City councilors this week passed first reading of legislation amending the Community Reinvestment Area of 1981 to include tax exemption for the construction of residential structures.
If approved on final reading, the legislation, which contains an emergency clause, would take effect immediately.
“We had a lot of discussions on this and thought it was prudent to incentivize and encourage people with residential development,” said councilman Eric Baltzell.
The legislation is intended to stimulate housing construction.
“Celina is a great place to live and we want people to be able to experience that, and the builders that are looking to build, it gives them another tool in the toolbox to help incentivize buyers here,” mayor Jeff Hazel said.
Residential abatements exist in other communities, including St. Marys’ Community Reinvestment Area that encompasses most residential neighborhoods, according to St. Marys Public Service and Safety Director Greg Foxhoven.

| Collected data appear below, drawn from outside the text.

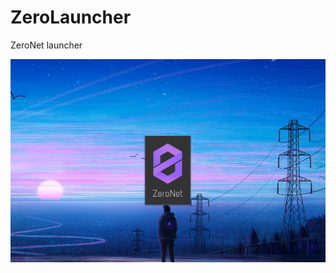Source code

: # ZeroLauncher
ZeroNet launcher

![alt text](https://raw.githubusercontent.com/Zero-Ware/ZeroLauncher/masster/screenshot.png)
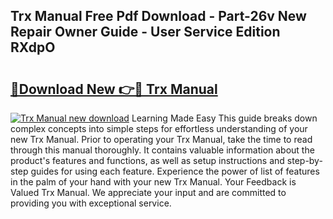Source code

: ## Trx Manual Free Pdf Download - Part-26v New Repair Owner Guide - User Service Edition RXdpO

# <h2><a href="http://bc78377.oget.top/?id=Trx+Manual">🔗Download New 👉🔴 Trx Manual</a></h2>

[![Trx Manual new download](https://i.imgur.com/5g1atiW.png)](http://bc78377.oget.top/?id=Trx+Manual)
Learning Made Easy This guide breaks down complex concepts into simple steps for effortless understanding of your new Trx Manual. Prior to operating your Trx Manual, take the time to read through this manual thoroughly. It contains valuable information about the product's features and functions, as well as setup instructions and step-by-step guides for using each feature. Experience the power of list of features in the palm of your hand with your new Trx Manual. Your Feedback is Valued Trx Manual. We appreciate your input and are committed to providing you with exceptional service.
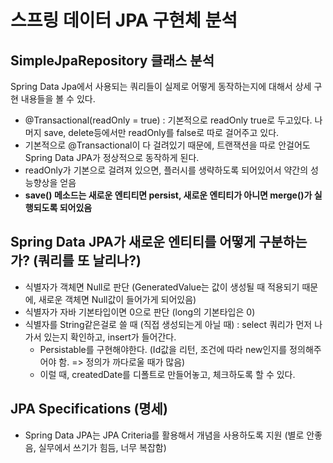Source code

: # 스프링 데이터 JPA 구현체 분석

## SimpleJpaRepository 클래스 분석

Spring Data Jpa에서 사용되는 쿼리들이 실제로 어떻게 동작하는지에 대해서 상세 구현 내용들을 볼 수 있다.

- @Transactional(readOnly = true) : 기본적으로 readOnly true로 두고있다. 나머지 save, delete등에서만 readOnly를 false로 따로 걸어주고 있다.
- 기본적으로 @Transactional이 다 걸려있기 때문에, 트랜잭션을 따로 안걸어도 Spring Data JPA가 정상적으로 동작하게 된다.
- readOnly가 기본으로 걸려져 있으면, 플러시를 생략하도록 되어있어서 약간의 성능향상을 얻음
- **save() 메소드는 새로운 엔티티면 persist, 새로운 엔티티가 아니면 merge()가 실행되도록 되어있음** 


## Spring Data JPA가 새로운 엔티티를 어떻게 구분하는가? (쿼리를 또 날리나?)

- 식별자가 객체면 Null로 판단 (GeneratedValue는 값이 생성될 때 적용되기 때문에, 새로운 객체면 Null값이 들어가게 되어있음)
- 식별자가 자바 기본타입이면 0으로 판단 (long의 기본타입은 0)
- 식별자를 String같은걸로 쓸 때 (직접 생성되는게 아닐 때) : select 쿼리가 먼저 나가서 있는지 확인하고, insert가 들어간다.
    - Persistable를 구현해야한다. (Id값을 리턴, 조건에 따라 new인지를 정의해주어야 함. => 정의가 까다로울 때가 많음)
    - 이럴 때, createdDate를 디폴트로 만들어놓고, 체크하도록 할 수 있다.

## JPA Specifications (명세)

- Spring Data JPA는 JPA Criteria를 활용해서 개념을 사용하도록 지원 (별로 안좋음, 실무에서 쓰기가 힘듬, 너무 복잡함)


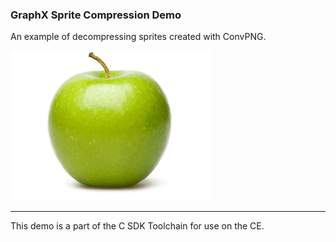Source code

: ### GraphX Sprite Compression Demo

An example of decompressing sprites created with ConvPNG.

![Screenshot](screenshot.png)

---

This demo is a part of the C SDK Toolchain for use on the CE.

“We’ve had more and more of a housing deficit going forward and we’ve been approached by a couple different … contractors/homebuilders that are looking to kind of level the playing field with other communities that give these incentives,” Hazel told the newspaper.

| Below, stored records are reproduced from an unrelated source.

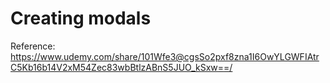 # Creating modals

Reference: <https://www.udemy.com/share/101Wfe3@cgsSo2pxf8zna1I6OwYLGWFIAtrC5Kb16b14V2xM54Zec83wbBtlzABnS5JUO_kSxw==/>

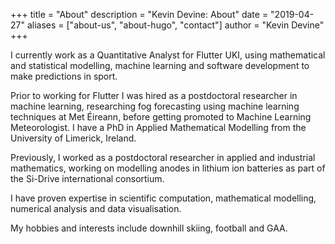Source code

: +++
title = "About"
description = "Kevin Devine: About"
date = "2019-04-27"
aliases = ["about-us", "about-hugo", "contact"]
author = "Kevin Devine"
+++

I currently work as a Quantitative Analyst for Flutter UKI, using mathematical and statistical modelling, machine learning and software development to make predictions in sport.

Prior to working for Flutter I was hired as a postdoctoral researcher in machine learning, researching fog forecasting using machine learning techniques at Met Éireann, before getting promoted to Machine Learning Meteorologist. I have a PhD in Applied Mathematical Modelling from the University of Limerick, Ireland.

Previously, I worked as a postdoctoral researcher in applied and industrial mathematics, working on modelling anodes in lithium ion batteries as part of the Si-Drive international consortium.

I have proven expertise in scientific computation, mathematical modelling, numerical analysis and data visualisation.

My hobbies and interests include downhill skiing, football and GAA.
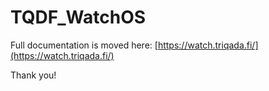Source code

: # TQDF_WatchOS

Full documentation is moved here: [https://watch.triqada.fi/](https://watch.triqada.fi/)

Thank you!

Plus, hesitant buyers may be more likely to commit to homes knowing the savings they reap from the abatement would help tide them over for a decade.
“If they could save five or six thousand dollars a year up front, they’d be more likely to buy it on a mortgage to do that and then as they earn more money in their jobs, they’ll be able to accommodate that tax burden in ten years down the road,” Hazel said.

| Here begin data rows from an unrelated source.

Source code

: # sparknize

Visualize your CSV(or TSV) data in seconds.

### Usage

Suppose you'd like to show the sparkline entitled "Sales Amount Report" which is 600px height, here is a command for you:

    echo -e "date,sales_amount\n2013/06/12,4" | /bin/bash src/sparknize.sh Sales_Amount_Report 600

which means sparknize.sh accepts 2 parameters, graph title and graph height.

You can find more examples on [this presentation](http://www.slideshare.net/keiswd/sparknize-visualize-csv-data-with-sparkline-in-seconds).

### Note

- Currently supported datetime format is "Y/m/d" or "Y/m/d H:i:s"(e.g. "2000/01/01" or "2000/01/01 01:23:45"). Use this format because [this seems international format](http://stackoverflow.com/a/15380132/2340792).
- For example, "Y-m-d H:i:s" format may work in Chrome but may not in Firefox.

Photo by Paige Sutter/The Daily Standard
Should the amendment be enacted, the owner of a newly constructed residential structure would have to file an application with the city to receive the abatement, Hazel said. If it meets the city’s requirements, it would then be forwarded to Celina City Schools Board of Education for consideration.
According the Mercer County Auditor’s Office website, 76% of Celina property taxes in tax year 2022 were distributed to the school.
“The school board then is ultimately the one that has the final say-so of yes or no on it, not the city,” Hazel said.
Approved tax abatements would run with the property for 10 years, even if ownership changes hands, he added. The abatement would only apply to the new structure, not the land.
Hazel believes the overall benefits of new housing construction to the community outweigh the temporary loss of property taxes, equating tax abatement to an investment or annuity that begins paying out in 10 years.
“If these folks decide to go somewhere else and build, we’re still stuck with just having the land value. You’re not getting any money now and you won’t get any then,” he said. “(We’re) not taking away taxes that are already being paid.”
Depending on how the economy shapes out this year, Hazel thinks the proposed tax exemption may result in new homes.
“I could see a couple of these local folks that have that ability automatically going ahead … and starting to build,” he said.
Celina’s Community Reinvestment Area was established in 1981 to encourage job growth and home improvements. It allows for tax exemptions for 15 years on the construction of industrial structures and 10 years on the remodeling of dwellings containing no more than two family units upon which the improvements cost at least $2,500.
Then in 2013, city councilors added a provision allowing for 12-year tax abatements on the construction of commercial structures and the remodeling of commercial and industrial properties upon which the improvements cost at least $5,000.
Various community stakeholders agree Celina and the surrounding area are in desperate need of new housing, a problem that if left unaddressed will hinder economic growth. The problem is by no means unique to the area.
Many factors have contributed to the national housing market’s chronic shortage of homes for sale, including more than a decade of below-average new home construction and demographic trends that have led to homeowners hanging on to their properties longer.
While homebuilders have stepped up construction, the biggest source of for-sale inventory is homeowners who put their home on the market. But years of soaring home prices and the large gap that exists between where mortgage rates are now and where they were just a couple of years ago has discouraged many who locked in rock-bottom rates from selling.
The average rate on a 30-year mortgage has declined in recent weeks since reaching 7.79% in late October, and was at 6.66% as of this week, according to Freddie Mac.
– The Associated Press contributed to this article.